### WHAT YOU HAVE TO DO
Return, exactly and in full, the lines of the records below starting at the one with "### HasJiraProject" and ending at the one with "(o *PatchedJIRAIssueRequest) SetJiraProjectNil(b", and no other lines.

### INPUT DATA
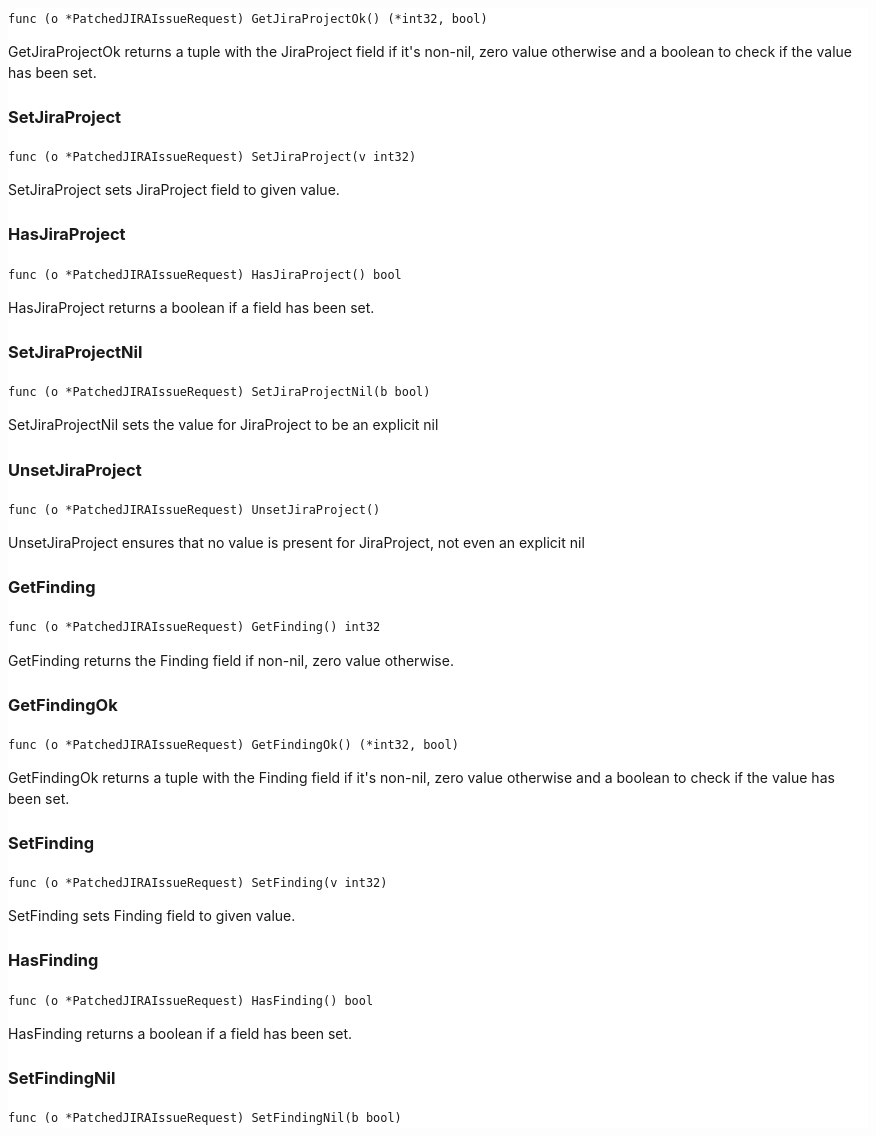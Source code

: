 `func (o *PatchedJIRAIssueRequest) GetJiraProjectOk() (*int32, bool)`

GetJiraProjectOk returns a tuple with the JiraProject field if it's non-nil, zero value otherwise
and a boolean to check if the value has been set.

### SetJiraProject

`func (o *PatchedJIRAIssueRequest) SetJiraProject(v int32)`

SetJiraProject sets JiraProject field to given value.

### HasJiraProject

`func (o *PatchedJIRAIssueRequest) HasJiraProject() bool`

HasJiraProject returns a boolean if a field has been set.

### SetJiraProjectNil

`func (o *PatchedJIRAIssueRequest) SetJiraProjectNil(b bool)`

 SetJiraProjectNil sets the value for JiraProject to be an explicit nil

### UnsetJiraProject
`func (o *PatchedJIRAIssueRequest) UnsetJiraProject()`

UnsetJiraProject ensures that no value is present for JiraProject, not even an explicit nil
### GetFinding

`func (o *PatchedJIRAIssueRequest) GetFinding() int32`

GetFinding returns the Finding field if non-nil, zero value otherwise.

### GetFindingOk

`func (o *PatchedJIRAIssueRequest) GetFindingOk() (*int32, bool)`

GetFindingOk returns a tuple with the Finding field if it's non-nil, zero value otherwise
and a boolean to check if the value has been set.

### SetFinding

`func (o *PatchedJIRAIssueRequest) SetFinding(v int32)`

SetFinding sets Finding field to given value.

### HasFinding

`func (o *PatchedJIRAIssueRequest) HasFinding() bool`

HasFinding returns a boolean if a field has been set.

### SetFindingNil

`func (o *PatchedJIRAIssueRequest) SetFindingNil(b bool)`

### RESULT OF THIS EXERCISE
### HasJiraProject

`func (o *PatchedJIRAIssueRequest) HasJiraProject() bool`

HasJiraProject returns a boolean if a field has been set.

### SetJiraProjectNil

`func (o *PatchedJIRAIssueRequest) SetJiraProjectNil(b bool)`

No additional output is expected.